I would take out the 3 bulbs, just run the two bulb ballist. Really, the lights are for the plants, only, not the frogs. See where two lights get you. Also, lowes has these lights called "cool light" they are flourescents that don't produce heat. I use them on my tanks and don't have an issue.


----------



## Dendro Dave (Aug 2, 2005)

Ya something with a hose will work. Really you just need to be able to open it enough to get the nozzle in. Maybe an inch...and it doesn't have to be just a fine mist, you can adjust the nozzle to give you a stream or coarser spray to hit hard to reach places or whatever. Whats important is all that water will evaporate off leaves, the ground, rocks etc...etc... A fine mist may give you an instant burst of humidity sure, but its all that water that lands on stuff then slowly evaporates away that does most of the humidity work over the course of the day. Plus the water that is absorbed into the soil kinda recharges its moisture levels and that moist soil along with plant respiration is what takes care of most of the workload as far as keeping the humidity up through out the days, weeks, months, years. 

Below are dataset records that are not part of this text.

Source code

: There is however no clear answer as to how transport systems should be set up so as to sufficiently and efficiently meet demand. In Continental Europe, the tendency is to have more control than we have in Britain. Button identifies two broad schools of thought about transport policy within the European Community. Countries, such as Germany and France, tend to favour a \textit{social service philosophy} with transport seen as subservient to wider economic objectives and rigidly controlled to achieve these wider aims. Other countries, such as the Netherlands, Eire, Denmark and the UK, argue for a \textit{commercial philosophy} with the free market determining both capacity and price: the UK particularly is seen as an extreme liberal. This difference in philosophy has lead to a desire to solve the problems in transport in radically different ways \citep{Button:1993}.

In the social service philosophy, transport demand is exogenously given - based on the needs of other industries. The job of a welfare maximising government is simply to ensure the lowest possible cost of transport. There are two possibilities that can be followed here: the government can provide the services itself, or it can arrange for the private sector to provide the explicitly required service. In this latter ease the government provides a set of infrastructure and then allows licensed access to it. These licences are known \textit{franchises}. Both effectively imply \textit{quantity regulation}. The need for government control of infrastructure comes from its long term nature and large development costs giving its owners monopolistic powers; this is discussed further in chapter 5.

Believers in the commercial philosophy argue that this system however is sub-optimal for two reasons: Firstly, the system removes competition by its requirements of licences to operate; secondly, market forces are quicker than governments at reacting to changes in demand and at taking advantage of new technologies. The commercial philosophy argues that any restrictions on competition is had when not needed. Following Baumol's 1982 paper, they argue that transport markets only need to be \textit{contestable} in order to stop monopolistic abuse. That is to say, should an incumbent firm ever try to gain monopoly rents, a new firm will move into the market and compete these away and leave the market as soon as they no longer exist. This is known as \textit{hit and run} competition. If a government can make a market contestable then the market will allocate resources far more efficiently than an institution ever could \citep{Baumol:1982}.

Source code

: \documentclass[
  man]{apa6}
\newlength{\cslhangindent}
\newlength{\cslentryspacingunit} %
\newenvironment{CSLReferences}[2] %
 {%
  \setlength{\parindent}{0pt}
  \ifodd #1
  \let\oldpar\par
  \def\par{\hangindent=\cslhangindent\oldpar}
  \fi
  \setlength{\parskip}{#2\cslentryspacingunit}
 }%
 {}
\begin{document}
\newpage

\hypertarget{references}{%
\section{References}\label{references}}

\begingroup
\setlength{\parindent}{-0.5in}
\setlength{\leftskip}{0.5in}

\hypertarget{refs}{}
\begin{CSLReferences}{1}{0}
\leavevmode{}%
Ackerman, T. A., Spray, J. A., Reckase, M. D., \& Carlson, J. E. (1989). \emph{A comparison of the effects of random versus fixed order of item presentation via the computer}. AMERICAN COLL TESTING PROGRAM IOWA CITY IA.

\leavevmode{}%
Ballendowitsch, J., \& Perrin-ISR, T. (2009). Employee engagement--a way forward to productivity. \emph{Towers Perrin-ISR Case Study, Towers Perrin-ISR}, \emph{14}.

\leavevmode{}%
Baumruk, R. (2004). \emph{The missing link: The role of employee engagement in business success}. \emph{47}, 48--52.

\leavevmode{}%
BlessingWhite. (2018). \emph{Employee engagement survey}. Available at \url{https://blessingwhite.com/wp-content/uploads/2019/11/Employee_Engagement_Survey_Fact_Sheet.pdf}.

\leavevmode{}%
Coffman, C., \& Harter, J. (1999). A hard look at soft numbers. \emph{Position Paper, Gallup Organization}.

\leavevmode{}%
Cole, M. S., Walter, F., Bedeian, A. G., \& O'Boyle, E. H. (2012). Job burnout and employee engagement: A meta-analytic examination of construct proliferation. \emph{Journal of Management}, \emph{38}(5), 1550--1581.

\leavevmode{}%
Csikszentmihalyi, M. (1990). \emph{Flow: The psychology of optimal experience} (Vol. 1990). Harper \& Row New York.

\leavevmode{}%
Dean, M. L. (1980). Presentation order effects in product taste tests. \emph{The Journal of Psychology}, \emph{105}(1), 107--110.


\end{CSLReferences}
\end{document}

I find it hard to believe that your humidity is only 60% in a tank that is nearly sealed. I think there is a good chance your gauge is wrong. Also make sure you measure at frog level, which is right above the substrate, up to mid tank level. Temp and humdity at the top of the tank isn't as important as mid to floor level. 

If you heat a nearly sealed tank, like you are afraid the ballasts are doing, there is a good chance that would actually increase your humidity because its going to cause water to evaporate out of the soil faster and in a sealed tank with no place to go really it will just build till its basically 100%. Looking at that nearly sealed top and the way your viv is put together there is no way it isn't maintaining adequate humidity unless your soil is bone dry. That gauge has got to be off, or you'd have to have ventilations strips and be running fans over that tank, which you don't have so it is basically impossible from what I see assuming the substrate is moist, and 1 or 2 good long mistings should handle that.


----------



## myersboy6 (Aug 23, 2010)

I know the lights are for the plants and i would like good growth. i really just need moderate light for the types of moss i am growing in the tank right now. 

Dave, Thats kind of what i was think. I thought my gauges might be off and there probably in the wrong spot being at the top of the tank. My frogs seem fine to they are out an about and everything so they seem okay with the way it is. It seems like anyways.

So would one of those bug/fertilizer sprayers work for misting then? Cuz my dad has 5 of them i think. haha i think all add a vent whole were i can place a fan that will blow through the hole through out the day on a timer to have fresh air through out the tank. If the bug sprayer works all probably try to figure out a way to rig it up so i can have the nozzle always in the tank and all i have to do is manual spray it from the bottle each day. 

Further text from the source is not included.